**Directions:**
Copy out, from the data below, each line in which the word "report" occurs.

**Input data:**
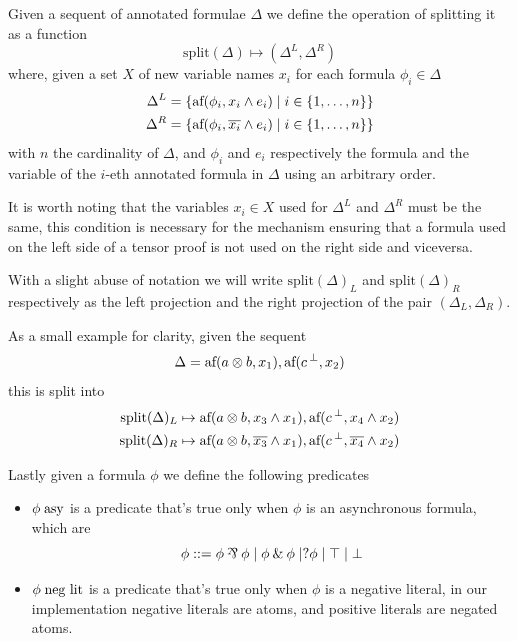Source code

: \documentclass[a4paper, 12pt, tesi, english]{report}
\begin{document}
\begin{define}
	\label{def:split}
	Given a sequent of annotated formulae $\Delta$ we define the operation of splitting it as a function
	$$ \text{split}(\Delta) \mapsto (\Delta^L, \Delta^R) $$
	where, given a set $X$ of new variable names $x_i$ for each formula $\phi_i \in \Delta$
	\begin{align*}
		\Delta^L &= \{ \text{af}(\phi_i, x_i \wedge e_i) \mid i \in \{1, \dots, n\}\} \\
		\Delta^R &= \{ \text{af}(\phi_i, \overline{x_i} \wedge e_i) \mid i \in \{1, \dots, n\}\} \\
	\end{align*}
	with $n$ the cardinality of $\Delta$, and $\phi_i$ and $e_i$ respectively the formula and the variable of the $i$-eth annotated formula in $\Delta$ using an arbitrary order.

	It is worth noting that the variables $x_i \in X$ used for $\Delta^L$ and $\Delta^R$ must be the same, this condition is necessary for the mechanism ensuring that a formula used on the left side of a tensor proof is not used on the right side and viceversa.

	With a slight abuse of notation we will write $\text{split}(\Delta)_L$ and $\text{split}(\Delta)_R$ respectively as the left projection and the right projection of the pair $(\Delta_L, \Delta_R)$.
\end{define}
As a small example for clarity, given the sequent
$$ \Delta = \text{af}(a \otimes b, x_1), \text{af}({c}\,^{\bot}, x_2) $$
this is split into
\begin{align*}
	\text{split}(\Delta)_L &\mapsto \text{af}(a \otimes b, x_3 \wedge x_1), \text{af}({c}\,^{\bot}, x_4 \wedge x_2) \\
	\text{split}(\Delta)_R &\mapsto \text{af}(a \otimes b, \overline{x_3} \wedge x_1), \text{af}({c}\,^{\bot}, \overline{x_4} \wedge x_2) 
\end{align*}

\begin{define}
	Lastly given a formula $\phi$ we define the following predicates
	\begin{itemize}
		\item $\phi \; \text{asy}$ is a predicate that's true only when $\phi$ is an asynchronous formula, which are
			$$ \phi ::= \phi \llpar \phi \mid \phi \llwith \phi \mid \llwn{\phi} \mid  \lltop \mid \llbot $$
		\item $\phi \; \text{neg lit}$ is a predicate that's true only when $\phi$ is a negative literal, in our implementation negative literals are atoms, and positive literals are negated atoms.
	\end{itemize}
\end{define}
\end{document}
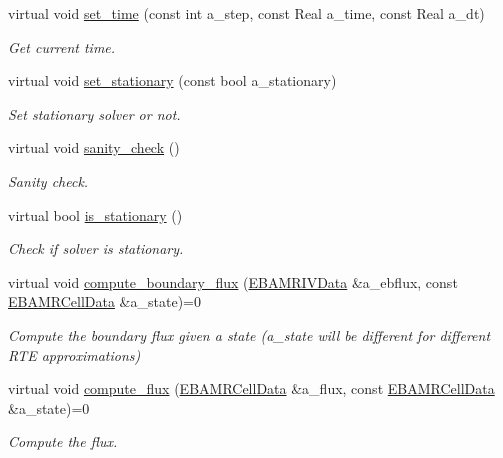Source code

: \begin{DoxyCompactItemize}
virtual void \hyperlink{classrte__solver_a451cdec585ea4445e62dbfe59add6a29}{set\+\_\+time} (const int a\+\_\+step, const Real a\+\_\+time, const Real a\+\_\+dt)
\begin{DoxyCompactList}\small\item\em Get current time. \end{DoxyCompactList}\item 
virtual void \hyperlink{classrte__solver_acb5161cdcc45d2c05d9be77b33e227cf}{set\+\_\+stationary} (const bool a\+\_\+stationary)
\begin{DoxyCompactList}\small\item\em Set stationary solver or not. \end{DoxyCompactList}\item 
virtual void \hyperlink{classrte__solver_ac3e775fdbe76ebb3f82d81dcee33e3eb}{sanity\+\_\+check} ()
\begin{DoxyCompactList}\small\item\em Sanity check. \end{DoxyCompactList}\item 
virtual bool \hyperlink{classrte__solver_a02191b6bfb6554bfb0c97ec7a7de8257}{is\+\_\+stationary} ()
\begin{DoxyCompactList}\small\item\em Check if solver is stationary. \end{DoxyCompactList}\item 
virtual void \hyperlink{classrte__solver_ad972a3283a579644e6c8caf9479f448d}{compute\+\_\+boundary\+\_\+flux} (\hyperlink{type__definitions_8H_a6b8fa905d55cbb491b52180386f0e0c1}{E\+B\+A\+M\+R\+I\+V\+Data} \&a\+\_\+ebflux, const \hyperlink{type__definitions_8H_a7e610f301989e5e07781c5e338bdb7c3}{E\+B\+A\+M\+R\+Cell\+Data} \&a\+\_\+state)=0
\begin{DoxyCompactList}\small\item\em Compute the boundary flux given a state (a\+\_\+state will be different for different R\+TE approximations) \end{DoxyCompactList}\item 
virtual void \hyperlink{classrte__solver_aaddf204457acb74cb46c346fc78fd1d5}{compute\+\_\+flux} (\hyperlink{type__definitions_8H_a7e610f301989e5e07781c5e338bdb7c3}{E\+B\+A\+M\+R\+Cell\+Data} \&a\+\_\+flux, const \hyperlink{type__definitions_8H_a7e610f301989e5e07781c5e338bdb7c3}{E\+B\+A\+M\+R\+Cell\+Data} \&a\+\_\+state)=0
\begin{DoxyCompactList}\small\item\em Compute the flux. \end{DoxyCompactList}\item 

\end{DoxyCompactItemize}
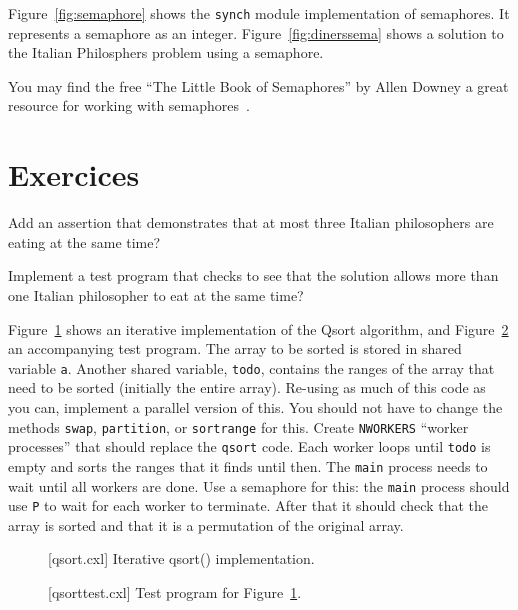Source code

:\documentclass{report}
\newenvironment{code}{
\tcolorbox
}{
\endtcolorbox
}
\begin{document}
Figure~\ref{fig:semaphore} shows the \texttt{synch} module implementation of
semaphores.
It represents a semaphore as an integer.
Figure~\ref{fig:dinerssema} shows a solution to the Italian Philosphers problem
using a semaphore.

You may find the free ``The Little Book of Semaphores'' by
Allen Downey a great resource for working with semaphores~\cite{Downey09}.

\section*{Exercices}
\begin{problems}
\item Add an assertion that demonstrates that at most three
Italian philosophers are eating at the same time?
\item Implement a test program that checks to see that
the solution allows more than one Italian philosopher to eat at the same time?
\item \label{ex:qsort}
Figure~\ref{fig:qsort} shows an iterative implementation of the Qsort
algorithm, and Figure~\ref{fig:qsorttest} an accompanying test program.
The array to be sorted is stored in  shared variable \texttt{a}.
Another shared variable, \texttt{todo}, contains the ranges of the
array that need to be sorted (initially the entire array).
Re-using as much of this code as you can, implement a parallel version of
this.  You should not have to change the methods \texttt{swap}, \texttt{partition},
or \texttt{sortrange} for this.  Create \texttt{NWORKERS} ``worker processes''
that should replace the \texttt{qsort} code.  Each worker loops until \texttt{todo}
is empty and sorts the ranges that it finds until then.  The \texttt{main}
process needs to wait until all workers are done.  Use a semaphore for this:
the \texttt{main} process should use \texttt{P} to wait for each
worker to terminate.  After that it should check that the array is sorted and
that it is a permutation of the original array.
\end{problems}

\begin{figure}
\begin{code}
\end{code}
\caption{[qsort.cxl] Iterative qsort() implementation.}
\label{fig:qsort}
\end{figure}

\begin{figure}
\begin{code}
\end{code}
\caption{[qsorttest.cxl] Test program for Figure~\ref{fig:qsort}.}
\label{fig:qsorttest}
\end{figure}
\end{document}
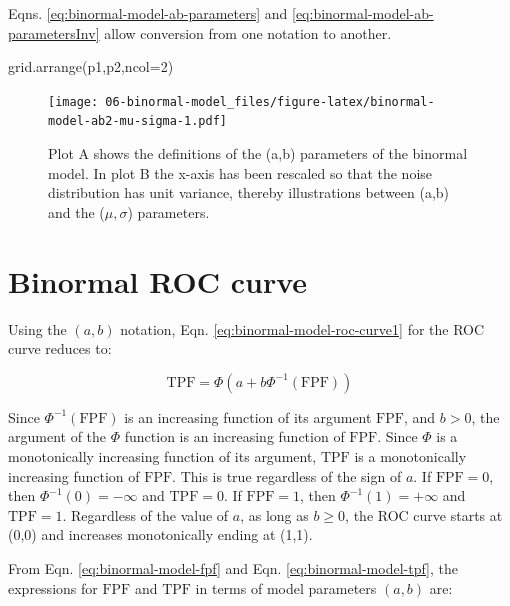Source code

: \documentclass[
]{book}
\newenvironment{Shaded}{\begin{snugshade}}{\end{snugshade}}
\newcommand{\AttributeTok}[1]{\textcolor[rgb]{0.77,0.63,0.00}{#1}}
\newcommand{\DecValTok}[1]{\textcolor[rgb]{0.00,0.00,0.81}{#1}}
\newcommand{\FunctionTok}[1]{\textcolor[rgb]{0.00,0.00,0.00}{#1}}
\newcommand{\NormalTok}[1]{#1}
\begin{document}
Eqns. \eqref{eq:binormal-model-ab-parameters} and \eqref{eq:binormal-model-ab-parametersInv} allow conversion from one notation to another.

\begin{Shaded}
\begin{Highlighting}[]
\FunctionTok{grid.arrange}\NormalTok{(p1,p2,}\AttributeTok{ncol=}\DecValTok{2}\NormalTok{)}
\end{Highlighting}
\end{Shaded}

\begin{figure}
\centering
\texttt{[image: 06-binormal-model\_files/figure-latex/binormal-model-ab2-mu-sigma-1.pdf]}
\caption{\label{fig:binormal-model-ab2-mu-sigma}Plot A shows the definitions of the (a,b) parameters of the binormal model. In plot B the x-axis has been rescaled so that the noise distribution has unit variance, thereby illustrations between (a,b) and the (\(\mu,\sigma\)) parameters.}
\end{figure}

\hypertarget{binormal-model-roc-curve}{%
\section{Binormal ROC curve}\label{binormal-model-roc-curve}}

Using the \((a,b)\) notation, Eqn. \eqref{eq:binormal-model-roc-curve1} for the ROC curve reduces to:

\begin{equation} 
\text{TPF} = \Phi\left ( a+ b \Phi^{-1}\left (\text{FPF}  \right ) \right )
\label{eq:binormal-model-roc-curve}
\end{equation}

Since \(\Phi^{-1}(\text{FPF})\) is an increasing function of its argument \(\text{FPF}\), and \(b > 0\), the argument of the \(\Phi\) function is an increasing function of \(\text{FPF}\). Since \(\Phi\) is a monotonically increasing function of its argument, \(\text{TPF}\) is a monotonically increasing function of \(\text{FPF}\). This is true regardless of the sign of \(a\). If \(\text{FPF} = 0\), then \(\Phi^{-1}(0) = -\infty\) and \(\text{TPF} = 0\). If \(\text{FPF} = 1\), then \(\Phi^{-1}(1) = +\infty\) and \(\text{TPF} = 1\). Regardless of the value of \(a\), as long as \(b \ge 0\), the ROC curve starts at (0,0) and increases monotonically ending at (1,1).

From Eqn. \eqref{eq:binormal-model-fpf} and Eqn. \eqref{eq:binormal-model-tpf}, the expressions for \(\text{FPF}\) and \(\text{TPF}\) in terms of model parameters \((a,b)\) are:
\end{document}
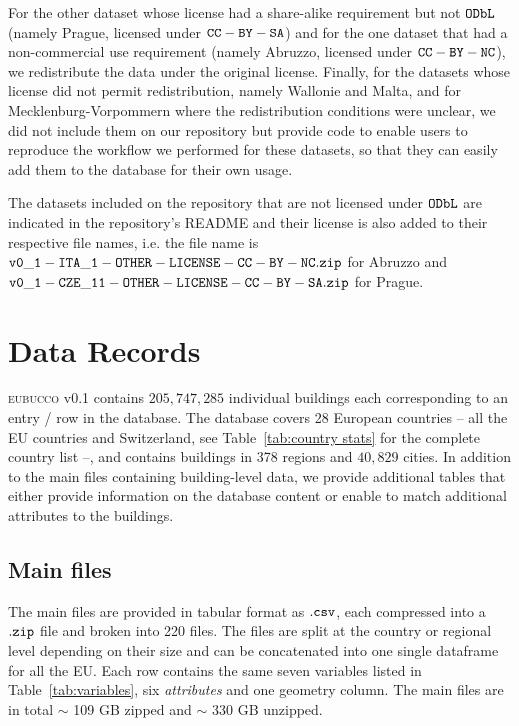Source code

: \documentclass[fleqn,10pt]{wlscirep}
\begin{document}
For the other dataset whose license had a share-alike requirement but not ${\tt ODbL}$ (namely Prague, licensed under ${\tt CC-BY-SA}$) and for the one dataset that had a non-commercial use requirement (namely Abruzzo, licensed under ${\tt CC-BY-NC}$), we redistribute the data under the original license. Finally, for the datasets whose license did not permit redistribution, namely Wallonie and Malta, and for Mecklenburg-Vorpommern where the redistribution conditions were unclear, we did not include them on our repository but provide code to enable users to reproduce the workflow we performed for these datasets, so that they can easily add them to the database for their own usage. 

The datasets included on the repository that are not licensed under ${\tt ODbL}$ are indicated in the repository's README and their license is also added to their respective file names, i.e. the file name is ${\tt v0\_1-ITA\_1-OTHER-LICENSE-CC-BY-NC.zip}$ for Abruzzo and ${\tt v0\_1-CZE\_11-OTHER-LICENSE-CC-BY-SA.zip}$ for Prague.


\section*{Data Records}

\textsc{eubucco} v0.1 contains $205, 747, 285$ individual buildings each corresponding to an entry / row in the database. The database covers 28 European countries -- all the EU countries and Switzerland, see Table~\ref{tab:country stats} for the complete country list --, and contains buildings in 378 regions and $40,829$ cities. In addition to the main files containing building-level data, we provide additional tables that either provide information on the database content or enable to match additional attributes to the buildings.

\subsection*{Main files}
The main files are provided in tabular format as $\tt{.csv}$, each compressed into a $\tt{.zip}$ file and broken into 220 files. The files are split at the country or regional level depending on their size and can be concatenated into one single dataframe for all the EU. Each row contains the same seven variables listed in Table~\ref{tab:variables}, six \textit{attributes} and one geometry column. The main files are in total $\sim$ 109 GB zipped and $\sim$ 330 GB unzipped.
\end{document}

**Written solution:**
: \documentclass[a4paper, 12pt, tesi, english]{report}
:\documentclass{report}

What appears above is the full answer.